A New Direction for Sublanguage N.L.P.
There have been a number of theoretical studies devoted to the notion of sublanguage. Furthermore, there are some successful natural language processing systemswhich have explicitly or implicitly utilized sublanguage restrictions. However, two big problems are still unsolved to utilize the sublanguage notion: 1) automatic definition and dynamic identification of a text to sublanguage, and 2) automatic linguistic knowledge acquisition for sublanguage. There are now new opportunities to address these problems owing to the appearance of large machine-readable corpora. Although there have been several experiments to try to solve the second problem listed above, the first problem has not received so much attention. In the previous sublanguage N. L. P. systems, the domain the system is dealing with was defined by a human. This is actually one method to define the sublanguage of a text, and, in a sense, it seems to work well. However, it is not always possible and sometimes it may be wrong. In order to maximize the benefit of the sublanguage notion, we need automatic definition and dynamic sublanguage identification.
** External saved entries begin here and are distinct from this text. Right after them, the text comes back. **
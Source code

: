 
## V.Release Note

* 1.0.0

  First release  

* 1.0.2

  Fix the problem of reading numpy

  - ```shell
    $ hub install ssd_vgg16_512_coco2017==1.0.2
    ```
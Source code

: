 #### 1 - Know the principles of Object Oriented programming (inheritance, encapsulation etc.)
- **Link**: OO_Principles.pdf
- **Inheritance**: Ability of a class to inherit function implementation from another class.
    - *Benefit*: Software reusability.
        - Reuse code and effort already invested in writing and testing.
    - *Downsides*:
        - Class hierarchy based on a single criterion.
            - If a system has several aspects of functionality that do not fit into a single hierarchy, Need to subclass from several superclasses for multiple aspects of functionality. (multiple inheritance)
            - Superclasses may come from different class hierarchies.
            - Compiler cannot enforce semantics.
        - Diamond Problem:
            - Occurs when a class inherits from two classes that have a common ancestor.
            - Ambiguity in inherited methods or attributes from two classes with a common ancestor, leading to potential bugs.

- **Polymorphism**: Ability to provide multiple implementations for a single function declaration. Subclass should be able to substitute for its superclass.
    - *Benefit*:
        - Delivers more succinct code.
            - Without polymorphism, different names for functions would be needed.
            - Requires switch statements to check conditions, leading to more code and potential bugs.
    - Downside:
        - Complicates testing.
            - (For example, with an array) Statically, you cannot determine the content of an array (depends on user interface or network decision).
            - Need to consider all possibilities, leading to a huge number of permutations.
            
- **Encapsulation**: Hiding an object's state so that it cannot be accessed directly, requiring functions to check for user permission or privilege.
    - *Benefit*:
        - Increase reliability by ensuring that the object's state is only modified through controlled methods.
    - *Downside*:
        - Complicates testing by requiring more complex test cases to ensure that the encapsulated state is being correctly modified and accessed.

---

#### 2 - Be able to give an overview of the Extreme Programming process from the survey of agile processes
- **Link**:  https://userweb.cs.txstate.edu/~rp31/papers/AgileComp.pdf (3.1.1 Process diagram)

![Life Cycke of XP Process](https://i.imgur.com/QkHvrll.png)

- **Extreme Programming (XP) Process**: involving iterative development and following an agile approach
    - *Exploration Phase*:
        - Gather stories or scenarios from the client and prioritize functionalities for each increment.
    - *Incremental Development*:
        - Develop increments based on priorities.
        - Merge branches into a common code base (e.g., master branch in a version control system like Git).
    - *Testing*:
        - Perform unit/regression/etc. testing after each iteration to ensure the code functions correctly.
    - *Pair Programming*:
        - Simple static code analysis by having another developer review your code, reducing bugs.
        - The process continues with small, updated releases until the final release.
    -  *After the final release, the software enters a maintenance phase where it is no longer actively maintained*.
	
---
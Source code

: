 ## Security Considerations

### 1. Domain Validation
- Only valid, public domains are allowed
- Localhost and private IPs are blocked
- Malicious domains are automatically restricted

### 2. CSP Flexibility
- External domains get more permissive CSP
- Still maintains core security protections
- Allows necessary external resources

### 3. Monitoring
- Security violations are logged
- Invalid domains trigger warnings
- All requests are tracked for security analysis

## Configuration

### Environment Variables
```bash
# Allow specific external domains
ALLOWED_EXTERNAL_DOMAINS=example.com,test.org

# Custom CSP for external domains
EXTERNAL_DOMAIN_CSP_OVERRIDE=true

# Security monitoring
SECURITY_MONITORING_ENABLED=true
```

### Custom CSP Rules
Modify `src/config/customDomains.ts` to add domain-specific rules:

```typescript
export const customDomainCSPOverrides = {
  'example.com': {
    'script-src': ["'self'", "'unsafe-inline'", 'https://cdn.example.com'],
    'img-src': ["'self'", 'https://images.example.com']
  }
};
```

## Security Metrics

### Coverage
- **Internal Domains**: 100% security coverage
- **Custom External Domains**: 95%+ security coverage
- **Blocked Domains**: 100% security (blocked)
We will report preliminary experiments on sublanguage definition and identification based on lexical appearance. The results of the experiments show that the methods proposed can be useful in processing a new text. In particular, the fact that the first two sentences can reliably identify a text's sublanguage encourages us in further investigation of this line of research. In conclusion, it appears that the inductive definition of sublanguage and sublanguage identification would be beneficial for natural language processing.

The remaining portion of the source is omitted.